• [REQUIRED ACTION]: Could you return each line of the material that has "Description" in it?

• [DATA FOR REVIEW]:
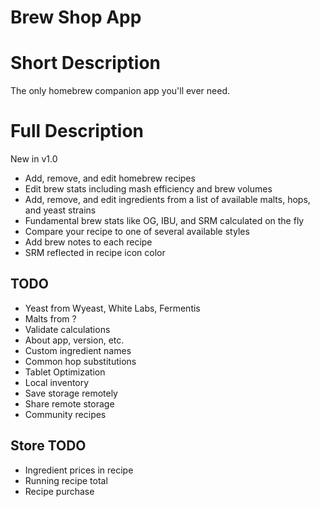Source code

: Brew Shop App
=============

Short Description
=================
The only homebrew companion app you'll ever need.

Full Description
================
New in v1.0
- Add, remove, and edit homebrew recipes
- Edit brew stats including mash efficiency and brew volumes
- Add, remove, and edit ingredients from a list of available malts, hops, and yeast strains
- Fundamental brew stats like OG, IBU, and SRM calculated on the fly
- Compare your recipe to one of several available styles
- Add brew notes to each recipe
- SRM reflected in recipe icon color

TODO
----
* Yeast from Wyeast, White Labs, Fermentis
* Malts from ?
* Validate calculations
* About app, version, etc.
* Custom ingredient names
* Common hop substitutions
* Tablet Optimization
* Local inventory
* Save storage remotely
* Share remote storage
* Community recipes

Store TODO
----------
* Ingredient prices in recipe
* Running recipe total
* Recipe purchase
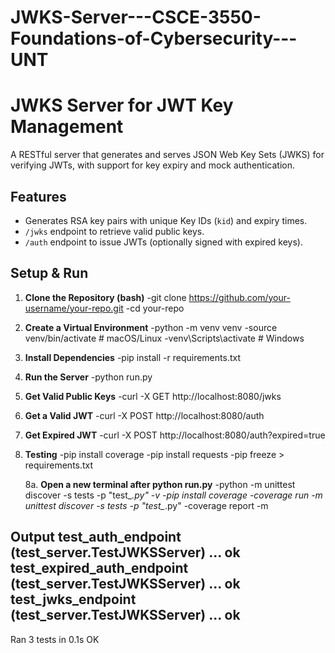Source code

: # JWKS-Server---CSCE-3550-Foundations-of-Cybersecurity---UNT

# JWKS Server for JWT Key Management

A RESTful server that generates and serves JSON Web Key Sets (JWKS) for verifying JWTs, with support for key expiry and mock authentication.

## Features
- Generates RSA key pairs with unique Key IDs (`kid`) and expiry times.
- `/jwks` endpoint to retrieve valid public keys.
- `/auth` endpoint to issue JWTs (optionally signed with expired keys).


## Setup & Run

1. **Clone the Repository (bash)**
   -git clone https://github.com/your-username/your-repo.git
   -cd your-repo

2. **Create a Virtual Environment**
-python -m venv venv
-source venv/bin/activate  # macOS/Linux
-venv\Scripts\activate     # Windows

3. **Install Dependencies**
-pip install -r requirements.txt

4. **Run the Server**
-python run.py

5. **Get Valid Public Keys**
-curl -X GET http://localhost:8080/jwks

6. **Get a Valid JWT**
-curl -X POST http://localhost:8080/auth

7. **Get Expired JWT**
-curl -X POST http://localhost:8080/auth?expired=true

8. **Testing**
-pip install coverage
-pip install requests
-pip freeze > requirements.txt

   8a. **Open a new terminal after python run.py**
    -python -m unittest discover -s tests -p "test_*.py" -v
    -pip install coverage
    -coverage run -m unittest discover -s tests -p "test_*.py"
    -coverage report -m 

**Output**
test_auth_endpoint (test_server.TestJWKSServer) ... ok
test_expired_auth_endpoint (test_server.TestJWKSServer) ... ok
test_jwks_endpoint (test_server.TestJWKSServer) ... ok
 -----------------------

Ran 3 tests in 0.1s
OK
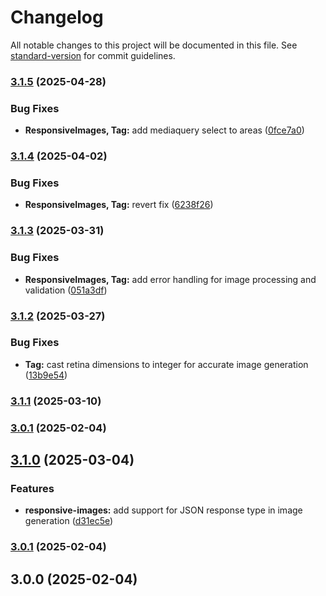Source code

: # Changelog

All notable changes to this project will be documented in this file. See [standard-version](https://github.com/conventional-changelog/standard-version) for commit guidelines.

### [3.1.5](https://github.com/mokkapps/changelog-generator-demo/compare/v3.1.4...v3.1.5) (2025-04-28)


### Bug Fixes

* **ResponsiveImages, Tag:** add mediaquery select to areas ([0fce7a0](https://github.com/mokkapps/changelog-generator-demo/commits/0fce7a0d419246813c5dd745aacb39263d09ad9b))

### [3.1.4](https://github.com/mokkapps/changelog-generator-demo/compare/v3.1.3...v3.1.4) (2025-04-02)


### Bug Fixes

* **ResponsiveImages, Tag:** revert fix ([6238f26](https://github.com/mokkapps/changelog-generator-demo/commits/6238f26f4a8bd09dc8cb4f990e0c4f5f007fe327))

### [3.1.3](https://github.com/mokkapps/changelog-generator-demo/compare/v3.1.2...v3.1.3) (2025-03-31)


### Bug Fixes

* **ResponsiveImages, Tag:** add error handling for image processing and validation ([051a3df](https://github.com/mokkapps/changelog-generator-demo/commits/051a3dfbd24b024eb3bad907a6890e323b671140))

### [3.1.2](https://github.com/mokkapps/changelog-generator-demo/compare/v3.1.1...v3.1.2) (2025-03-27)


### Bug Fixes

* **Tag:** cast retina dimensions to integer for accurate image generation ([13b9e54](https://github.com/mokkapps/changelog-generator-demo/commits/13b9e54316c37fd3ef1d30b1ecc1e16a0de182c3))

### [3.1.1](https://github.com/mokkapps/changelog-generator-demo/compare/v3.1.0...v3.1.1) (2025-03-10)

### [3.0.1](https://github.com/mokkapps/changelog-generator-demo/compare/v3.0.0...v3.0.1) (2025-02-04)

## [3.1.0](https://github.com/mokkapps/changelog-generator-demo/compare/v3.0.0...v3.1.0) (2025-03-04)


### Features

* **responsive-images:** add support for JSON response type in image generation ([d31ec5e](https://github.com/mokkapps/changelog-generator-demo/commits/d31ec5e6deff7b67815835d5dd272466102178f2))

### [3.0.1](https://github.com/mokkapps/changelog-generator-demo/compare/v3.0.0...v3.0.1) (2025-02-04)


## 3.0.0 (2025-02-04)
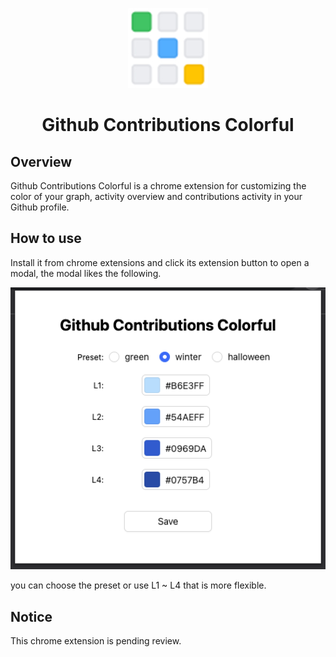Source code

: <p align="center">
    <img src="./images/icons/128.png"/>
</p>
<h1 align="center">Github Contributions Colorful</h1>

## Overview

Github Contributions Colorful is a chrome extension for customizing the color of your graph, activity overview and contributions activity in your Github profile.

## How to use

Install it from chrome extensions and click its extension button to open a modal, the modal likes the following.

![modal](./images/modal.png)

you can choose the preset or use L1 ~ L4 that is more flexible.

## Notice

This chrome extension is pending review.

---

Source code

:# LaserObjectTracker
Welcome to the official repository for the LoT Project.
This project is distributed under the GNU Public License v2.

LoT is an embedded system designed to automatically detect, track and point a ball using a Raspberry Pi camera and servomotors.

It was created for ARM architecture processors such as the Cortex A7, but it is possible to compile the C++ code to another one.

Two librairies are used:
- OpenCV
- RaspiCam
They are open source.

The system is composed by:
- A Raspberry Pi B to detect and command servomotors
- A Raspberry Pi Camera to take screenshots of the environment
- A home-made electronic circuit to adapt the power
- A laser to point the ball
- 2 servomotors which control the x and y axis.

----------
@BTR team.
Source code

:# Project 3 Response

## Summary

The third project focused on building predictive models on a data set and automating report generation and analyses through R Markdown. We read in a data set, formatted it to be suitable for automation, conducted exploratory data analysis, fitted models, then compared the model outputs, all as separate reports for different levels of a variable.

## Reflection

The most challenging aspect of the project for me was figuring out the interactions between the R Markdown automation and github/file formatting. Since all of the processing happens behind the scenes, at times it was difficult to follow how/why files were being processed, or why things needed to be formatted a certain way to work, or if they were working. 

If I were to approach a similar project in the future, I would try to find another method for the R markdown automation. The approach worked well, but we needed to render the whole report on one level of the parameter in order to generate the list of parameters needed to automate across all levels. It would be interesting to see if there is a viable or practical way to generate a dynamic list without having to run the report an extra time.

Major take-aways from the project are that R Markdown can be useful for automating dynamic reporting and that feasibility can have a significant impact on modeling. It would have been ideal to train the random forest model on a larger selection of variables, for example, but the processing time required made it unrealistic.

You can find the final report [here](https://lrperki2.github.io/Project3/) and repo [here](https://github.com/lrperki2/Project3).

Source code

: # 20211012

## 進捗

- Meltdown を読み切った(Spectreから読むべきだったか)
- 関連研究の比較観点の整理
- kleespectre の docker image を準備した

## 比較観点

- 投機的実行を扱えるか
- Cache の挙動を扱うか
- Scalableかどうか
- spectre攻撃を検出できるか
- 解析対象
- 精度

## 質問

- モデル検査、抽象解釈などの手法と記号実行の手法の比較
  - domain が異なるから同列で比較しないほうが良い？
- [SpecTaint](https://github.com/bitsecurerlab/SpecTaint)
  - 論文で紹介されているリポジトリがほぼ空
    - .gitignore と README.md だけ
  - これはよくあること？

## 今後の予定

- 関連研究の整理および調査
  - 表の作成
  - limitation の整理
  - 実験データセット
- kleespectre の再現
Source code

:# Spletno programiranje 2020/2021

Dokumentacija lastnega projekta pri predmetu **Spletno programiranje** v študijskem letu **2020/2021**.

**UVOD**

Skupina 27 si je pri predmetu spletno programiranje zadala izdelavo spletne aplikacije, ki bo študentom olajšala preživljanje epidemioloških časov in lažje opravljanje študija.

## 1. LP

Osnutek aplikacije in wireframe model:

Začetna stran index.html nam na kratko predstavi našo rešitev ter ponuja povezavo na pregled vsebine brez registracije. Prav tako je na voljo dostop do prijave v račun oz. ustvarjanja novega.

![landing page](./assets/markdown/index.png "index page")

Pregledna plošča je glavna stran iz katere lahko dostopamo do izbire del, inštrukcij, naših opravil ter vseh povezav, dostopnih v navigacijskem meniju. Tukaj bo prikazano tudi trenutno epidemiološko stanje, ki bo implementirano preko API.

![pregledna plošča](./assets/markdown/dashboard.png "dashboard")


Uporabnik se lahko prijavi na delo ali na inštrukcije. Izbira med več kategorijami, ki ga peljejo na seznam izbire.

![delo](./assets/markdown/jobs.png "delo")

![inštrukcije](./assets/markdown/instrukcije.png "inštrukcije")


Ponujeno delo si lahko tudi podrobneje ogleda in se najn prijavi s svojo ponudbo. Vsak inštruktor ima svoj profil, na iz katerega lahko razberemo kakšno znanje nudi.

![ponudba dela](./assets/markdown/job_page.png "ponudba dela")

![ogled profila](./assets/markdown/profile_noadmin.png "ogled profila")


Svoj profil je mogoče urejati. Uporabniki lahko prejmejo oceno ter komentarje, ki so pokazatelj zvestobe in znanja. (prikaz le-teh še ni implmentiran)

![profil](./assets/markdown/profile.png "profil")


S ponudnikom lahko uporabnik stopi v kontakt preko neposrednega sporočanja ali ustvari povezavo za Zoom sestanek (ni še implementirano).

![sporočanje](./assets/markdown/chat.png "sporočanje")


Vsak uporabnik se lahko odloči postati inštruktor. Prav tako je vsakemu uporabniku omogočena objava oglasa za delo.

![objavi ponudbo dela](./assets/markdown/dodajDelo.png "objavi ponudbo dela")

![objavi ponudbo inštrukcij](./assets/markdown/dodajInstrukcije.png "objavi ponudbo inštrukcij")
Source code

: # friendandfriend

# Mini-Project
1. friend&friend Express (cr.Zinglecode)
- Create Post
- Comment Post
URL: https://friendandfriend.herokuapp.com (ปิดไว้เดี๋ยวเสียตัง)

• [SOLUTION]:
Short Description
Full Description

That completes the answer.